Vivre riche
de Joël Akafou
Documentaire
Présenté dans le cadre du Festival Millenium 2018
Vivre riche est un film réalisé par Joël Akafou, sorti en avril 2017. Il s’agit du premier documentaire professionnel de ce jeune réalisateur ivoirien, âgé de 32 ans.
Le film est un véritable plongeon dans le quotidien d’un groupe de “brouteurs” d’Abidjan, capitale économique de la Côte d’Ivoire. Derrière ce terme barbare se cache une technique d’escroquerie issue de la révolution numérique, dirigée vers l’Occident, qui consiste à soutirer de l’argent à des internautes, préalablement séduits, en prétextant un besoin impératif de financement – pour l’opération médicale d’un proche, par exemple. Dès la première séquence, nous nous retrouvons immergés dans un cinéma du réel, alternant entre des plans très rapprochés, filmés caméra à l’épaule et des plans d’ensemble, qui arrivent à saisir l’intimité de ces jeunes arnaqueurs. La caméra, tenue par Dieudo Hamadi, arrive à se dissoudre dans le réel, les intervenants semblent ne plus la voir (très peu de regards-caméra), elle devient caméra-participante. Ceci est d’autant plus impressionnant que le sujet est illégal et que les intervenants s’y expriment à visage découvert. Joël Akafou explique que si après la sortie de son film, les brouteurs avaient dû aller en prison, il les y aurait suivis. Ca n’a pas été le cas, le public y voyant une histoire d’humains noyés dans une structure aliénante et non la monstration d’une criminalité monstrueuse.

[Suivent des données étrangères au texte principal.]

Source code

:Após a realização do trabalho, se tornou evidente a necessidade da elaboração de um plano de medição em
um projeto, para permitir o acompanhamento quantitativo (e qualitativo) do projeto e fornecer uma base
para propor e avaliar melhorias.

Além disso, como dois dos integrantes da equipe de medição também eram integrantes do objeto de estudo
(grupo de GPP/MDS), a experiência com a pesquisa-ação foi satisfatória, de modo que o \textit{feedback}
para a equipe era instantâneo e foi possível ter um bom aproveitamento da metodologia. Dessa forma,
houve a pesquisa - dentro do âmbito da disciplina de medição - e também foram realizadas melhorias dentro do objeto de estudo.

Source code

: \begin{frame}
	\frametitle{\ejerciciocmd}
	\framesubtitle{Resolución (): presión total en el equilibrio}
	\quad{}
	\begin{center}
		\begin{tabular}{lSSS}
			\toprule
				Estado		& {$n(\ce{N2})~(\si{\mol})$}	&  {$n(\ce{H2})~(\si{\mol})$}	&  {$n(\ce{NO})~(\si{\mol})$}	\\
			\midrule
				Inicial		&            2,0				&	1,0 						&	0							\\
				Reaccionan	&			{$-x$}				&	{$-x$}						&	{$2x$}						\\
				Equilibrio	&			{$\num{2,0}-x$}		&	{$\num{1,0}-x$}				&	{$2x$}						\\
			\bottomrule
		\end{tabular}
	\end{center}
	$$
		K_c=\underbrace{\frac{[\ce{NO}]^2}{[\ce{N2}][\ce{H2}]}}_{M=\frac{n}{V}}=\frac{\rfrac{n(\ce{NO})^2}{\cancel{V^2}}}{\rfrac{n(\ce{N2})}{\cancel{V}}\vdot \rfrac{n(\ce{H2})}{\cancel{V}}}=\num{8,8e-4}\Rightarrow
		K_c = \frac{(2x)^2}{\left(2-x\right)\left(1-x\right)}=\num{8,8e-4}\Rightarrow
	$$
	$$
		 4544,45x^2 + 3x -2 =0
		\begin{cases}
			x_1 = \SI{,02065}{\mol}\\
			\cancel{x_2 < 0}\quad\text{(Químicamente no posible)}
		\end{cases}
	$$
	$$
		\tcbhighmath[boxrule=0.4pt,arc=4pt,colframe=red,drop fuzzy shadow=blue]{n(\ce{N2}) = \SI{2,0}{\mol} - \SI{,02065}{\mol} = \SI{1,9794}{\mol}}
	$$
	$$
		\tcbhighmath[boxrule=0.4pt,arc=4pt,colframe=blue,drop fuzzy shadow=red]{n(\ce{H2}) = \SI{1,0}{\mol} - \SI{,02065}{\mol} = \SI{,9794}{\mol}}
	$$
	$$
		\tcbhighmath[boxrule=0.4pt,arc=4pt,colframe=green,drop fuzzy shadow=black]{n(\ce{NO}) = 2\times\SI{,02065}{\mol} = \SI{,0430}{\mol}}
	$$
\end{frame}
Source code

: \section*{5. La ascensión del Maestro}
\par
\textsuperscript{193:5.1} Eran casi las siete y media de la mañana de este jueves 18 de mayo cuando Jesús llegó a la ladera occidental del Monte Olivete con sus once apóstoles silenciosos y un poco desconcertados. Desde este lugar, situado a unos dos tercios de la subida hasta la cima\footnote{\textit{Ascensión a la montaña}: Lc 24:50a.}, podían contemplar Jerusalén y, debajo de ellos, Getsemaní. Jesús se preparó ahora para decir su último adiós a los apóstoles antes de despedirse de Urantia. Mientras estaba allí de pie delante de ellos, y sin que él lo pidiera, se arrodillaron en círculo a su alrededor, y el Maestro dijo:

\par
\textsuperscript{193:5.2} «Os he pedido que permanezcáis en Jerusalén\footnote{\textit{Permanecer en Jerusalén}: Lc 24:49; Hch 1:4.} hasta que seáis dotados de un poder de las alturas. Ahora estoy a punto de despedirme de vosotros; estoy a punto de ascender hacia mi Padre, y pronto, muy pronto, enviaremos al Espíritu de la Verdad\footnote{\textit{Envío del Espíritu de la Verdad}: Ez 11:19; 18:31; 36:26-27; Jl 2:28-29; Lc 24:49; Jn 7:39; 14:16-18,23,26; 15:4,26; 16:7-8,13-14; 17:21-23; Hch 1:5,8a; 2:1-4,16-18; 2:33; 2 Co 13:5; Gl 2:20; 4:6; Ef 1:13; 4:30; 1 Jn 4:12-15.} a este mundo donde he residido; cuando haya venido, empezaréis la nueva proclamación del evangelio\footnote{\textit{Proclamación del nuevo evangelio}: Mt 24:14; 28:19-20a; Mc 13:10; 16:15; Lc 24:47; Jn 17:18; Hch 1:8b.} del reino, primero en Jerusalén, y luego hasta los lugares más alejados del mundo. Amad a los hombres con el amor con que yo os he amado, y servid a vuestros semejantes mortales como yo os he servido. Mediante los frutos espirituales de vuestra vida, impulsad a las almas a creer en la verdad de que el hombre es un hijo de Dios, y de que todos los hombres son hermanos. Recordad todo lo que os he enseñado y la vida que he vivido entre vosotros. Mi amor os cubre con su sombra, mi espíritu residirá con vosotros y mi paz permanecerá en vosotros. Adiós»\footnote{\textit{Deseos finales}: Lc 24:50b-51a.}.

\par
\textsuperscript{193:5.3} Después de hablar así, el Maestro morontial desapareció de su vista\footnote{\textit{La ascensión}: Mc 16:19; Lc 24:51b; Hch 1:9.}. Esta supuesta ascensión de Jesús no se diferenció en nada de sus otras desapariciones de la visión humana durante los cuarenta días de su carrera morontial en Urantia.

Nous suivons Rolex Le Portugais et ses acolytes dans les différentes situations qui composent leur quotidien : devant leurs ordinateurs, pendant leur business inter-continental, dans les fêtes qui accompagnent leurs réussites, mais aussi dans les rapports complexes qu’ils entretiennent avec leurs familles respectives, qui semblent être les lieux d’affrontement entre deux moralités hétérogènes. Environ trois jours, séquencés en une cinquantaine de minutes sans aucun élément extradiégétique : pas de voix-off, pas de musique, juste de la matière brute.
Plus qu’une simple description d’une technique d’arnaque, Vivre riche est un documentaire anthropologique, une expérience d’anthropologie cinématographique. C’est un rapport au monde, une certaine forme de rationalité qui se dégage des images de Joël Akafou.
En effet, il ne cherche pas à critiquer le broutage, mais à comprendre un phénomène plus important, dont le broutage n’est qu’une conséquence parmi d’autres. Dans une interview, il l’exprime explicitement : “À la fois je découvre des jeunes arnaqueurs, mais des jeunes arnaqueurs qui représentent au travers de leur vie 80% des maux que vivent les jeunes ivoiriens”. Ces jeunes ivoiriens font partie de la génération “couper-décaler”, déboussolée par la crise ivoirienne (2002-2011) et inspirée par le style de vie de Doug Saka (chanteur populaire et prophète malgré lui). Ils sont caractérisés par une vision du monde ultra-capitaliste, où l’argent et la consommation ont remplacé tout sens commun. Derrière ce mode de vie finalement très occidental se dévoile la question de la dette coloniale qui ne cesse de hanter leur quotidien. Un regard surprenant et tranchant sur l’Afrique.